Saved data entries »
....
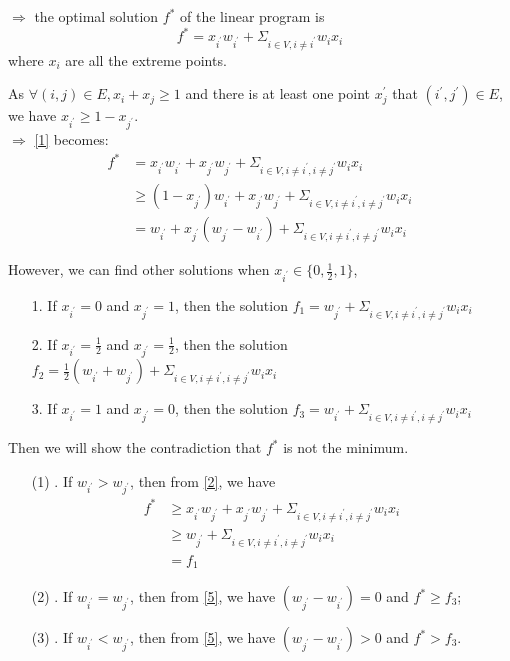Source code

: \documentclass[a4paper,12pt]{article}
\begin{document}
$\Rightarrow$ the optimal solution $f^*$ of the linear program is
\begin{equation}\label{1}
f^* =  x_{i^{\prime}} w_{i^{\prime}}+\Sigma_{i \in V, i\neq i^{\prime}} w_i x_i
\end{equation}
where $x_i$ are all the extreme points.

As $\forall (i,j) \in E, x_i + x_j \geq 1$ and there is at least one point $x_j^{\prime}$ that $(i^{\prime},j^{\prime}) \in E$, we have $x_{i^{\prime}} \geq 1-x_{j^{\prime}}$.  \\
$\Rightarrow$ \eqref{1} becomes: 
\begin{align}\label{2}
f^* &=  x_{i^{\prime}} w_{i^{\prime}}+x_{j^{\prime}} w_{j^{\prime}}+\Sigma_{i \in V, i\neq i^{\prime}, i\neq j^{\prime}}  w_i x_i
\\ &  \geq (1-x_{j^{\prime}})w_{i^{\prime}} + x_{j^{\prime}} w_{j^{\prime}}+\Sigma_{i \in V, i\neq i^{\prime}, i\neq j^{\prime}}  w_i x_i
\\ & =   w_{i^{\prime}} + x_{j^{\prime}}(w_{j^{\prime}} -w_{i^{\prime}})+\Sigma_{i \in V, i\neq i^{\prime}, i\neq j^{\prime}}  w_i x_i  \label{5} 
\end{align} 
 
\noindent However, we can find other solutions when $x_{i^{\prime}} \in \{0, \frac{1}{2}, 1\}$,
\begin{enumerate}
\item[1. ] If $x_{i^{\prime}}=0$ and $x_{j^{\prime}}=1$, then the solution $f_1=w_{j^{\prime}}+\Sigma_{i \in V, i\neq i^{\prime}, i\neq j^{\prime}}  w_i x_i$ 
\item[2. ] If $x_{i^{\prime}}=\frac{1}{2}$ and $x_{j^{\prime}}=\frac{1}{2}$, then the solution $f_2=\frac{1}{2}(w_{i^{\prime}}+w_{j^{\prime}})+\Sigma_{i \in V, i\neq i^{\prime}, i\neq j^{\prime}}  w_i x_i$ 
\item[3. ] If $x_{i^{\prime}}=1$ and $x_{j^{\prime}}=0$, then the solution $f_3=w_{i^{\prime}}+\Sigma_{i \in V, i\neq i^{\prime}, i\neq j^{\prime}}  w_i x_i$\\
\end{enumerate}
Then we will show the contradiction that $f^*$ is not the minimum.
\begin{enumerate}
\item[(1) .] If $w_{i^{\prime}} > w_{j^{\prime}}$, then from \eqref{2}, we have
\begin{align}
f^* & \geq  x_{i^{\prime}} w_{j^{\prime}}+x_{j^{\prime}} w_{j^{\prime}}+\Sigma_{i \in V, i\neq i^{\prime}, i\neq j^{\prime}}  w_i x_i \\
& \geq w_{j^{\prime}}+\Sigma_{i \in V, i\neq i^{\prime}, i\neq j^{\prime}}  w_i x_i\\
& = f_1
\end{align}
\item[(2) .] If $w_{i^{\prime}} = w_{j^{\prime}}$, then from \eqref{5}, we have $(w_{j^{\prime}} -w_{i^{\prime}})=0$ and  $f^* \geq f_3$;
\item[(3) .] If $w_{i^{\prime}} < w_{j^{\prime}}$, then from \eqref{5}, we have $(w_{j^{\prime}} -w_{i^{\prime}})>0$ and $f^* > f_3$.
\end{enumerate} 
 
\end{document}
....
What you have to do » Every record above must be copied exactly, and no picture may appear in the copy.

Response »
Source code

: \documentclass[a4paper,12pt]{article}
\begin{document}
$\Rightarrow$ the optimal solution $f^*$ of the linear program is
\begin{equation}\label{1}
f^* =  x_{i^{\prime}} w_{i^{\prime}}+\Sigma_{i \in V, i\neq i^{\prime}} w_i x_i
\end{equation}
where $x_i$ are all the extreme points.

As $\forall (i,j) \in E, x_i + x_j \geq 1$ and there is at least one point $x_j^{\prime}$ that $(i^{\prime},j^{\prime}) \in E$, we have $x_{i^{\prime}} \geq 1-x_{j^{\prime}}$.  \\
$\Rightarrow$ \eqref{1} becomes: 
\begin{align}\label{2}
f^* &=  x_{i^{\prime}} w_{i^{\prime}}+x_{j^{\prime}} w_{j^{\prime}}+\Sigma_{i \in V, i\neq i^{\prime}, i\neq j^{\prime}}  w_i x_i
\\ &  \geq (1-x_{j^{\prime}})w_{i^{\prime}} + x_{j^{\prime}} w_{j^{\prime}}+\Sigma_{i \in V, i\neq i^{\prime}, i\neq j^{\prime}}  w_i x_i
\\ & =   w_{i^{\prime}} + x_{j^{\prime}}(w_{j^{\prime}} -w_{i^{\prime}})+\Sigma_{i \in V, i\neq i^{\prime}, i\neq j^{\prime}}  w_i x_i  \label{5} 
\end{align} 
 
\noindent However, we can find other solutions when $x_{i^{\prime}} \in \{0, \frac{1}{2}, 1\}$,
\begin{enumerate}
\item[1. ] If $x_{i^{\prime}}=0$ and $x_{j^{\prime}}=1$, then the solution $f_1=w_{j^{\prime}}+\Sigma_{i \in V, i\neq i^{\prime}, i\neq j^{\prime}}  w_i x_i$ 
\item[2. ] If $x_{i^{\prime}}=\frac{1}{2}$ and $x_{j^{\prime}}=\frac{1}{2}$, then the solution $f_2=\frac{1}{2}(w_{i^{\prime}}+w_{j^{\prime}})+\Sigma_{i \in V, i\neq i^{\prime}, i\neq j^{\prime}}  w_i x_i$ 
\item[3. ] If $x_{i^{\prime}}=1$ and $x_{j^{\prime}}=0$, then the solution $f_3=w_{i^{\prime}}+\Sigma_{i \in V, i\neq i^{\prime}, i\neq j^{\prime}}  w_i x_i$\\
\end{enumerate}
Then we will show the contradiction that $f^*$ is not the minimum.
\begin{enumerate}
\item[(1) .] If $w_{i^{\prime}} > w_{j^{\prime}}$, then from \eqref{2}, we have
\begin{align}
f^* & \geq  x_{i^{\prime}} w_{j^{\prime}}+x_{j^{\prime}} w_{j^{\prime}}+\Sigma_{i \in V, i\neq i^{\prime}, i\neq j^{\prime}}  w_i x_i \\
& \geq w_{j^{\prime}}+\Sigma_{i \in V, i\neq i^{\prime}, i\neq j^{\prime}}  w_i x_i\\
& = f_1
\end{align}
\item[(2) .] If $w_{i^{\prime}} = w_{j^{\prime}}$, then from \eqref{5}, we have $(w_{j^{\prime}} -w_{i^{\prime}})=0$ and  $f^* \geq f_3$;
\item[(3) .] If $w_{i^{\prime}} < w_{j^{\prime}}$, then from \eqref{5}, we have $(w_{j^{\prime}} -w_{i^{\prime}})>0$ and $f^* > f_3$.
\end{enumerate} 
 
\end{document}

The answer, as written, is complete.